Whilst we are on Corbynomics I was just reading the fact check on his speech here https://fullfact.org/factcheck/corbyn_speech_labour_conference-48468 And it brought up a fact that includes an assumption, or rather doesn't include a fact, that sorely twists the truth to the point that it may be clouding important data.

“1 in 7 of the labour force now work for themselves… They learn less than other workers. On average just £11,000 a year.”
This is right, according to the Office for National Statistics. Its latest figures show that just over 31 million people are employed, of which 4.5 million are self-employed. That’s around 14.5% of all workers, or one in seven (measuring over May-July 2015). Its figures show median income from self-employment was £207 a week in 2012/13—which would be £10,800 for the whole year.
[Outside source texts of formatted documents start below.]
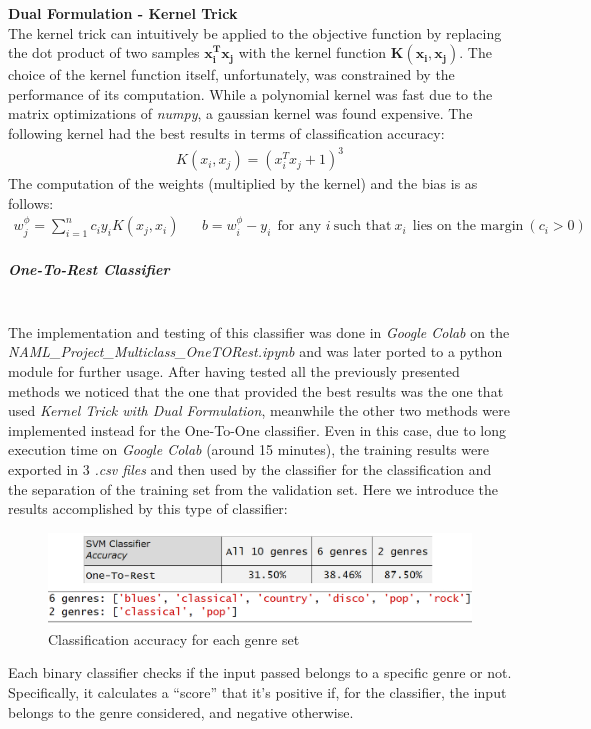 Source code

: \documentclass[12pt]{article}
\begin{document}
	\textbf{Dual Formulation - Kernel Trick}\\
	The kernel trick can intuitively be applied to the objective function by replacing the dot product of two samples $\mathbf{x_i^Tx_j}$ with the kernel function $\mathbf{K(x_i,x_j)}$. The choice of the kernel function itself, unfortunately, was constrained by the performance of its computation. While a polynomial kernel was fast due to the matrix optimizations of \textit{numpy}, a gaussian kernel was found expensive. The following kernel had the best results in terms of classification accuracy:
	\begin{align}
		K(x_i,x_j)=(x_i^Tx_j+1)^3
	\end{align}
	The computation of the weights (multiplied by the kernel) and the bias is as follows:
	\begin{align}
		w_j^\phi = \sum_{i=1}^n{c_iy_iK(x_j,x_i)}&&
		b = w^\phi_i-y_i \ \ \text{for any } i\ \text{such that}\ x_i\ \ \text{lies on the margin}\  (c_i>0)
	\end{align}
	\subparagraph{One-To-Rest Classifier}\mbox{}\\\newline
	The implementation and testing of this  classifier was done in \textit{Google Colab} on the \textit{NAML\_Project\_Multiclass\_OneTORest.ipynb} and was later ported to a python module for further usage. After having tested all the previously presented methods we noticed that the one that provided the best results was the
	one that used \textit{Kernel Trick with Dual Formulation}, meanwhile the other two methods were implemented instead for the One-To-One classifier.
	Even in this case, due to long execution
	time on \textit{Google Colab} (around 15 minutes), the training results were exported in 3 \textit{.csv files} and then used by the classifier for the
	classification and the separation of the training set from the validation set. Here we introduce the results accomplished by this type of classifier:
	\begin{figure}[H]
		\hspace{70pt}\includegraphics[scale=0.5]{svm_otr_acc}
		\caption{Classification accuracy for each genre set}
	\end{figure}
	Each binary classifier checks if the input passed belongs to a specific genre or not. Specifically, it calculates a “score” that it’s positive if, for the classifier, the input belongs to the genre considered, and negative otherwise.
	
\end{document}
It hasn’t published a more recent update to this analysis.

There is a magical figure in being self-employed within a one man Ltd company and that is £8,040 per year. This is the maximum that one can earn without paying additional National Insurance contributions but receive NI benefits and whilst staying below income tax thresholds. A self employed person has various means of taking income out of his or her company and taking a salary is probably the least efficient. Though the tax man frowns on it, self-employed folks have a bias to maximise their dividend payments as tax on dividends is zero, the only payment is the 20% corporation tax on the pre-dividend profit. This is lower than the NI and income tax associated with taking it as salary. This may change next year with the government raising the tax on dividends to 7% - a cunning wheeze to stop such loopholes being exploited which will cause many to move to regular salaries thus pushing up the earnings data and 'wage inflation' data next year despite income actually falling due to the tax increase. But the question is where does the statistics office derive their 'earnings' figure from? I have a strong suspicion it doesn't include dividends and, if not, all earnings figures are being skewed downwards, especially as more and more people are becoming self employed and substitute salary for dividends. Corbyn has used this skew in his favour with this fact. Earnings do not equate to income.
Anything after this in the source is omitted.